EXERCISE INSTRUCTIONS – Each line of the listing that contains "последовательностей" should be found and copied.

EXTRACTED MATERIAL –
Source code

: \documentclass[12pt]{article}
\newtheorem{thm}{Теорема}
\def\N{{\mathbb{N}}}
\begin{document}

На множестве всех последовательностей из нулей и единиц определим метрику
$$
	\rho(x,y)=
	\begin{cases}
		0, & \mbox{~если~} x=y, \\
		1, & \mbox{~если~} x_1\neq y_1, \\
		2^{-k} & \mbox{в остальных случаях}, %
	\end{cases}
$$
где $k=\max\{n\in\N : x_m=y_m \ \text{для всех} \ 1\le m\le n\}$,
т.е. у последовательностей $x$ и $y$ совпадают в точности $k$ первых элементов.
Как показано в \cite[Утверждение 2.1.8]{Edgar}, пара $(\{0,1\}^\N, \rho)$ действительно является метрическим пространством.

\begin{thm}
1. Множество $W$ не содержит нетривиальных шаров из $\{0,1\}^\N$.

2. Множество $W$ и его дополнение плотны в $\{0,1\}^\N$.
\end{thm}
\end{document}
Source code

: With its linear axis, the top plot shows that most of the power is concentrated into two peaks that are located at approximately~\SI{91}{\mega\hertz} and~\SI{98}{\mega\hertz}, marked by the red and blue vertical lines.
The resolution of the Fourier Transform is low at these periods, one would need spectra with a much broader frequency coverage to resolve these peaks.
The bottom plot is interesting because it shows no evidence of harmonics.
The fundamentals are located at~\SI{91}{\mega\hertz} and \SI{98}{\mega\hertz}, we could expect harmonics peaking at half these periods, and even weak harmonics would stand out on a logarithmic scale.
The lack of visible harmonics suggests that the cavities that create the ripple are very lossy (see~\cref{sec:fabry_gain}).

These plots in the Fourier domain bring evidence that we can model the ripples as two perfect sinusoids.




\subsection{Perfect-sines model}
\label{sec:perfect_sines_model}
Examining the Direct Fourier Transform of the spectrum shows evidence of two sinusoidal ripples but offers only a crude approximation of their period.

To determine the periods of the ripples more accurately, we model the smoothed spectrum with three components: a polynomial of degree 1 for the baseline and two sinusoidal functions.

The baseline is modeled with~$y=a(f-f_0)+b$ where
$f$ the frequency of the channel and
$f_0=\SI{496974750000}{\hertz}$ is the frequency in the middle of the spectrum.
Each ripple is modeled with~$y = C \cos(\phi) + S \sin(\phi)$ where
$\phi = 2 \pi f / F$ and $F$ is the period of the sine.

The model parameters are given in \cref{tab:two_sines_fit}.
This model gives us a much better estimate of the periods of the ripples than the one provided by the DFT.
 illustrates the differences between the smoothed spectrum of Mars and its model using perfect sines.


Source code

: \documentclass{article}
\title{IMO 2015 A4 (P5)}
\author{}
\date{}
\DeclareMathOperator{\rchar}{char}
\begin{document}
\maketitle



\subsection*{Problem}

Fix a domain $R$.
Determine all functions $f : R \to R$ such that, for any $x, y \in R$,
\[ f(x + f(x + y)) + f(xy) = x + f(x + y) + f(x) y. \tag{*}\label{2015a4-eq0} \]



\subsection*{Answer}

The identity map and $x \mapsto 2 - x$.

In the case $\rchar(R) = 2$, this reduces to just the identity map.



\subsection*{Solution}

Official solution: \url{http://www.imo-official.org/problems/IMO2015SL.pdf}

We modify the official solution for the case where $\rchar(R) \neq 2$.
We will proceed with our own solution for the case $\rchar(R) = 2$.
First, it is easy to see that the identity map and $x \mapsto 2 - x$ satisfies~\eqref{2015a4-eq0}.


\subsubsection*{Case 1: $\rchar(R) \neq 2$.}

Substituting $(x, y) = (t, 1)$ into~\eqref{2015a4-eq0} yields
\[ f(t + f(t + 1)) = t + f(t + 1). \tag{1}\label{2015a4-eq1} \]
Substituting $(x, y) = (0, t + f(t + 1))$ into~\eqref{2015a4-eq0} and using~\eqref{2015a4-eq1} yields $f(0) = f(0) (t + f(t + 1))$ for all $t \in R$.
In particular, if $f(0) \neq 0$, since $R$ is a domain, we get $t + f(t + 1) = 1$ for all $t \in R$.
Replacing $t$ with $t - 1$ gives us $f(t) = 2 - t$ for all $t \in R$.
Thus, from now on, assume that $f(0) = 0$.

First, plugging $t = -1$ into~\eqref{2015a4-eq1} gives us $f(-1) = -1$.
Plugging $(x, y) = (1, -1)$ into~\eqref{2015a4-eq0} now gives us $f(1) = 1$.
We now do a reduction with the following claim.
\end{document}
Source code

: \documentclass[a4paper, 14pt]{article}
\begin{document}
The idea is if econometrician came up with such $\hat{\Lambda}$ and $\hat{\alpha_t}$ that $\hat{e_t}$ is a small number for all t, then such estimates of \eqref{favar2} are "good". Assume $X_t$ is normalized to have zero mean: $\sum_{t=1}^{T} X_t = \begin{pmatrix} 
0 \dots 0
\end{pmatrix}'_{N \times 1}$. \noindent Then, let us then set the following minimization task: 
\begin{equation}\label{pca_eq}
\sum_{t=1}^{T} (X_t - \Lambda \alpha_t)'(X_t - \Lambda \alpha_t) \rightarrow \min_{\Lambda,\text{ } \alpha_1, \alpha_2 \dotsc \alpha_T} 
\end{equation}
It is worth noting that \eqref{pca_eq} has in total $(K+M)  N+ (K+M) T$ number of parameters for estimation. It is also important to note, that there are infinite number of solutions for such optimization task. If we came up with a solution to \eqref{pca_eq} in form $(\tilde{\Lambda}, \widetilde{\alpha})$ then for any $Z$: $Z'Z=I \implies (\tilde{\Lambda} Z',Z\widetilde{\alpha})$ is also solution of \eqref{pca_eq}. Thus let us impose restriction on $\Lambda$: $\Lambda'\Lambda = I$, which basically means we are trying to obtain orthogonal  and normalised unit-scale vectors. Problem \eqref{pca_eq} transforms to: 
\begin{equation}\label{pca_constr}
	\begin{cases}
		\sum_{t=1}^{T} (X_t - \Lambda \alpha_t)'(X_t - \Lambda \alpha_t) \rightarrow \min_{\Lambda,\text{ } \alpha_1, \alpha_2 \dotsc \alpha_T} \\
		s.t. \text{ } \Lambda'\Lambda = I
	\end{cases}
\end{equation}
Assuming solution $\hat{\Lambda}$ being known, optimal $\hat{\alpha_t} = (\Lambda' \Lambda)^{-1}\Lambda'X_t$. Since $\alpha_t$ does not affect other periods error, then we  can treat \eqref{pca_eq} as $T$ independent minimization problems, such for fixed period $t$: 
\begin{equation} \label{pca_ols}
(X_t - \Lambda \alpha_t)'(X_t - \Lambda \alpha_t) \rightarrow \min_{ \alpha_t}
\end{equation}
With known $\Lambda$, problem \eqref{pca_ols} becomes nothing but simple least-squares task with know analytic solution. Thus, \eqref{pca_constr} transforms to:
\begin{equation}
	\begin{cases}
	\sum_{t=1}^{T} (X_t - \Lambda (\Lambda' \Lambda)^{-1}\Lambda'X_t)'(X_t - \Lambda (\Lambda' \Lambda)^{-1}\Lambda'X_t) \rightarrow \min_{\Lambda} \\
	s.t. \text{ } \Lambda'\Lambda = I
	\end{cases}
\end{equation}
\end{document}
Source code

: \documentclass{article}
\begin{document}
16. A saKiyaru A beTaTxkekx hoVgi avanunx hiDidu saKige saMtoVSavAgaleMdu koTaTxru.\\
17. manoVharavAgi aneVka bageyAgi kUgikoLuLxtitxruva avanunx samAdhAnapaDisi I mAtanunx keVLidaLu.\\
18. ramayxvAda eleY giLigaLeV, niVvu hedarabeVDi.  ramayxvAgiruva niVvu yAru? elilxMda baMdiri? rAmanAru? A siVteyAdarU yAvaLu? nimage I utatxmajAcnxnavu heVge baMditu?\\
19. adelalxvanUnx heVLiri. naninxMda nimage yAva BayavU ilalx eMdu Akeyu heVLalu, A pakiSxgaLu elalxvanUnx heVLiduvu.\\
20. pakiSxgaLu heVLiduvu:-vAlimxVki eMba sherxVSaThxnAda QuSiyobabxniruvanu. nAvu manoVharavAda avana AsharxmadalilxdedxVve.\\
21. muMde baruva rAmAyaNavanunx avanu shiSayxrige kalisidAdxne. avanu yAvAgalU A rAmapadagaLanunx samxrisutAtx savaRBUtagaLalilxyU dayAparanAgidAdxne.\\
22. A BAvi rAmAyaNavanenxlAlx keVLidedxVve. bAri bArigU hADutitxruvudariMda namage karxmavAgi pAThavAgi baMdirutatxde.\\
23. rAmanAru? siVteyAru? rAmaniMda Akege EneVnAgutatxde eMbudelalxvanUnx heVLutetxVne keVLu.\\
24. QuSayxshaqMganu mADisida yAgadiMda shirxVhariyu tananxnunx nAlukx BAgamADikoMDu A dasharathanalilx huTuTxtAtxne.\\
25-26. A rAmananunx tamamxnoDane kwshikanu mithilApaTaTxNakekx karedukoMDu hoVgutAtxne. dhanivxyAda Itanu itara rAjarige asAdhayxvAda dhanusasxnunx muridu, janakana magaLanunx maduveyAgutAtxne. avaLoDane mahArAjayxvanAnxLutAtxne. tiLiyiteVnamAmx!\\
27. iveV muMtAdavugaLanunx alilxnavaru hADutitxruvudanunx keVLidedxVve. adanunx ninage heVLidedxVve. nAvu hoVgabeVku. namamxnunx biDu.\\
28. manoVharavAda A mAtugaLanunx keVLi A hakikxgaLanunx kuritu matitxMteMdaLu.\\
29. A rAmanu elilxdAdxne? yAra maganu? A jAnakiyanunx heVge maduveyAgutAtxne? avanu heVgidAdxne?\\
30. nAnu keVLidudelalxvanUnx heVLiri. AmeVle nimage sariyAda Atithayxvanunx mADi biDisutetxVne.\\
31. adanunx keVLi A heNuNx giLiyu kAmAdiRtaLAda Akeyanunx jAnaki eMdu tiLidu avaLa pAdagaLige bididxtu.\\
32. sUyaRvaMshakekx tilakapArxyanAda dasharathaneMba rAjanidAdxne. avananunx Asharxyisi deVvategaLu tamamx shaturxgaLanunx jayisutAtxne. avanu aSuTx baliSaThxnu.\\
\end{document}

SOLUTION TO THE EXERCISE –
На множестве всех последовательностей из нулей и единиц определим метрику
т.е. у последовательностей $x$ и $y$ совпадают в точности $k$ первых элементов.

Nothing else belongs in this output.